**Required work:**
The answer should be each line of the records that contains the word "Python"; please copy them all.
━━ Records shown ━━
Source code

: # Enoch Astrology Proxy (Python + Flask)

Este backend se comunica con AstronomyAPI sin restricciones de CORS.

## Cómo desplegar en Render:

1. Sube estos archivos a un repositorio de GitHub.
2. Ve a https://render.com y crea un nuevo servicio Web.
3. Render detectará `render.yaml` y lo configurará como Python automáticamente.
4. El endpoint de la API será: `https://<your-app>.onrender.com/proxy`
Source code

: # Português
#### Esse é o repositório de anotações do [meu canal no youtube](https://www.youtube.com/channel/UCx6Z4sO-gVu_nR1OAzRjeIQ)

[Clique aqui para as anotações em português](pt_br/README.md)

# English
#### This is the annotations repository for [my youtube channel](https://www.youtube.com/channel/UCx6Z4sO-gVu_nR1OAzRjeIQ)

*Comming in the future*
━━━
**Completed task:**
: # Enoch Astrology Proxy (Python + Flask)
3. Render detectará `render.yaml` y lo configurará como Python automáticamente.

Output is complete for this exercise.